[Saved data entries]
■ ■ ■
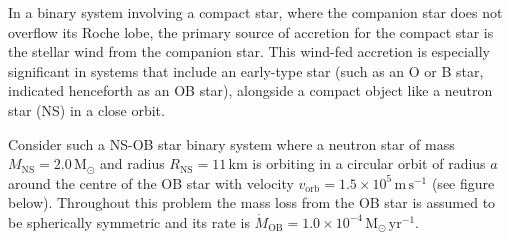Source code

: In a binary system involving a compact star, where the companion star does not
overflow its Roche lobe, the primary source of accretion for the compact star
is the stellar wind from the companion star. This wind-fed accretion is
especially significant in systems that include an early-type star (such as an
O or B star, indicated henceforth as an OB star), alongside a compact object
like a neutron star (NS) in a close orbit.

Consider such a NS-OB star binary system where a neutron star of mass
$M_{\mathrm{NS}} = 2.0\,\mathrm{M}_\odot$ and radius
$R_{\mathrm{NS}} = 11$\,km is orbiting in a circular orbit of radius $a$
around the centre of the OB star with velocity
$v_{\mathrm{orb}} = 1.5 \times 10^5\,\mathrm{m\,s^{-1}}$ (see figure below).
Throughout this problem the mass loss from the OB star is assumed to be
spherically symmetric and its rate is
$\dot{M}_{\mathrm{OB}} = 1.0 \times 10^{-4}\,\mathrm{M}_\odot\,
\mathrm{yr}^{-1}$.


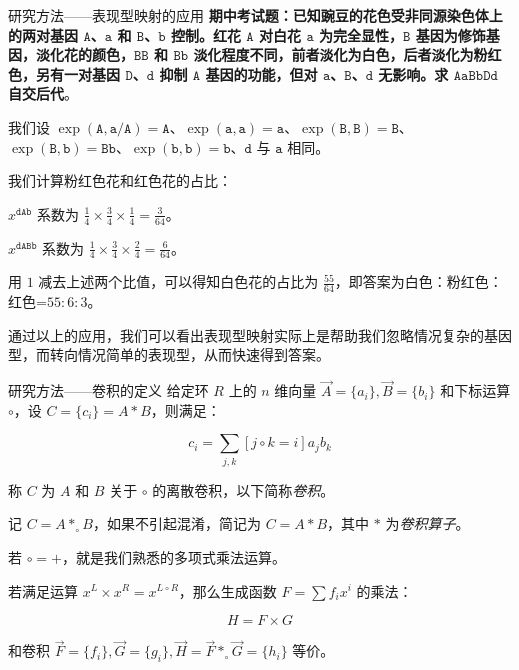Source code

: \documentclass{beamer}
\begin{document}
	\begin{frame}{研究方法——表现型映射的应用}
		\textbf{期中考试题：已知豌豆的花色受非同源染色体上的两对基因 $\texttt{A}$、$\texttt{a}$ 和 $\texttt{B}$、$\texttt{b}$ 控制。红花 $\texttt{A}$ 对白花 $\texttt{a}$ 为完全显性，$\texttt{B}$ 基因为修饰基因，淡化花的颜色，$\texttt{BB}$ 和 $\texttt{Bb}$ 淡化程度不同，前者淡化为白色，后者淡化为粉红色，另有一对基因 $\texttt{D}$、$\texttt{d}$ 抑制 $\texttt{A}$ 基因的功能，但对 $\texttt{a}$、$\texttt{B}$、$\texttt{d}$ 无影响。求 $\texttt{AaBbDd}$ 自交后代}。
		
		我们设 $\operatorname{exp}(\texttt{A},\texttt{a}/\texttt{A})=\texttt{A}$、$\operatorname{exp}(\texttt{a},\texttt{a})=\texttt{a}$、$\operatorname{exp}(\texttt{B},\texttt{B})=\texttt{B}$、$\operatorname{exp}(\texttt{B},\texttt{b})=\texttt{Bb}$、$\operatorname{exp}(\texttt{b},\texttt{b})=\texttt{b}$、$\texttt{d}$ 与 $\texttt{a}$ 相同。
		
		我们计算粉红色花和红色花的占比：
		
		$x^{\texttt{dAb}}$ 系数为 $\frac{1}{4} \times \frac{3}{4} \times \frac{1}{4}=\frac{3}{64}$。
		
		$x^{\texttt{dABb}}$ 系数为 $\frac{1}{4} \times \frac{3}{4} \times \frac{2}{4}=\frac{6}{64}$。
		
		用 $1$ 减去上述两个比值，可以得知白色花的占比为 $\frac{55}{64}$，即答案为白色：粉红色：红色=$55:6:3$。
		
		通过以上的应用，我们可以看出表现型映射实际上是帮助我们忽略情况复杂的基因型，而转向情况简单的表现型，从而快速得到答案。
	\end{frame}

	\begin{frame}{研究方法——卷积的定义}
		给定环 $R$ 上的 $n$ 维向量 $\vec A=\{a_i\},\vec B=\{b_i\}$ 和下标运算 $\circ$，设 $C=\{c_i\}=A*B$，则满足：
		
		\begin{equation*}
			c_i=\sum_{j,k} [j \circ k=i] a_jb_k
		\end{equation*}
		
		称 $C$ 为 $A$ 和 $B$ 关于 $\circ$ 的离散卷积，以下简称\textsl{卷积}。
		
		记 $C=A*_{\circ}B$，如果不引起混淆，简记为 $C=A*B$，其中 $*$ 为\textsl{卷积算子}。
		
		若 $\circ = +$，就是我们熟悉的多项式乘法运算。
		
		若满足运算 $x^L \times x^R = x^{L \circ R}$，那么生成函数 $F=\sum f_i x^i$ 的乘法：
		
		$$H=F \times G$$
		
		和卷积 $\vec F=\{f_i\},\vec G=\{g_i\},\vec H=\vec F *_{\circ} \vec G=\{h_i\}$ 等价。
	\end{frame}
\end{document}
■ ■ ■
== PROMPT ==
Transcribe the records above exactly and drop every picture.

== SOLUTION TO THE EXERCISE ==
Source code

: In a binary system involving a compact star, where the companion star does not
overflow its Roche lobe, the primary source of accretion for the compact star
is the stellar wind from the companion star. This wind-fed accretion is
especially significant in systems that include an early-type star (such as an
O or B star, indicated henceforth as an OB star), alongside a compact object
like a neutron star (NS) in a close orbit.

Consider such a NS-OB star binary system where a neutron star of mass
$M_{\mathrm{NS}} = 2.0\,\mathrm{M}_\odot$ and radius
$R_{\mathrm{NS}} = 11$\,km is orbiting in a circular orbit of radius $a$
around the centre of the OB star with velocity
$v_{\mathrm{orb}} = 1.5 \times 10^5\,\mathrm{m\,s^{-1}}$ (see figure below).
Throughout this problem the mass loss from the OB star is assumed to be
spherically symmetric and its rate is
$\dot{M}_{\mathrm{OB}} = 1.0 \times 10^{-4}\,\mathrm{M}_\odot\,
\mathrm{yr}^{-1}$.


Source code

: \documentclass{beamer}
\begin{document}
	\begin{frame}{研究方法——表现型映射的应用}
		\textbf{期中考试题：已知豌豆的花色受非同源染色体上的两对基因 $\texttt{A}$、$\texttt{a}$ 和 $\texttt{B}$、$\texttt{b}$ 控制。红花 $\texttt{A}$ 对白花 $\texttt{a}$ 为完全显性，$\texttt{B}$ 基因为修饰基因，淡化花的颜色，$\texttt{BB}$ 和 $\texttt{Bb}$ 淡化程度不同，前者淡化为白色，后者淡化为粉红色，另有一对基因 $\texttt{D}$、$\texttt{d}$ 抑制 $\texttt{A}$ 基因的功能，但对 $\texttt{a}$、$\texttt{B}$、$\texttt{d}$ 无影响。求 $\texttt{AaBbDd}$ 自交后代}。
		
		我们设 $\operatorname{exp}(\texttt{A},\texttt{a}/\texttt{A})=\texttt{A}$、$\operatorname{exp}(\texttt{a},\texttt{a})=\texttt{a}$、$\operatorname{exp}(\texttt{B},\texttt{B})=\texttt{B}$、$\operatorname{exp}(\texttt{B},\texttt{b})=\texttt{Bb}$、$\operatorname{exp}(\texttt{b},\texttt{b})=\texttt{b}$、$\texttt{d}$ 与 $\texttt{a}$ 相同。
		
		我们计算粉红色花和红色花的占比：
		
		$x^{\texttt{dAb}}$ 系数为 $\frac{1}{4} \times \frac{3}{4} \times \frac{1}{4}=\frac{3}{64}$。
		
		$x^{\texttt{dABb}}$ 系数为 $\frac{1}{4} \times \frac{3}{4} \times \frac{2}{4}=\frac{6}{64}$。
		
		用 $1$ 减去上述两个比值，可以得知白色花的占比为 $\frac{55}{64}$，即答案为白色：粉红色：红色=$55:6:3$。
		
		通过以上的应用，我们可以看出表现型映射实际上是帮助我们忽略情况复杂的基因型，而转向情况简单的表现型，从而快速得到答案。
	\end{frame}

	\begin{frame}{研究方法——卷积的定义}
		给定环 $R$ 上的 $n$ 维向量 $\vec A=\{a_i\},\vec B=\{b_i\}$ 和下标运算 $\circ$，设 $C=\{c_i\}=A*B$，则满足：
		
		\begin{equation*}
			c_i=\sum_{j,k} [j \circ k=i] a_jb_k
		\end{equation*}
		
		称 $C$ 为 $A$ 和 $B$ 关于 $\circ$ 的离散卷积，以下简称\textsl{卷积}。
		
		记 $C=A*_{\circ}B$，如果不引起混淆，简记为 $C=A*B$，其中 $*$ 为\textsl{卷积算子}。
		
		若 $\circ = +$，就是我们熟悉的多项式乘法运算。
		
		若满足运算 $x^L \times x^R = x^{L \circ R}$，那么生成函数 $F=\sum f_i x^i$ 的乘法：
		
		$$H=F \times G$$
		
		和卷积 $\vec F=\{f_i\},\vec G=\{g_i\},\vec H=\vec F *_{\circ} \vec G=\{h_i\}$ 等价。
	\end{frame}
\end{document}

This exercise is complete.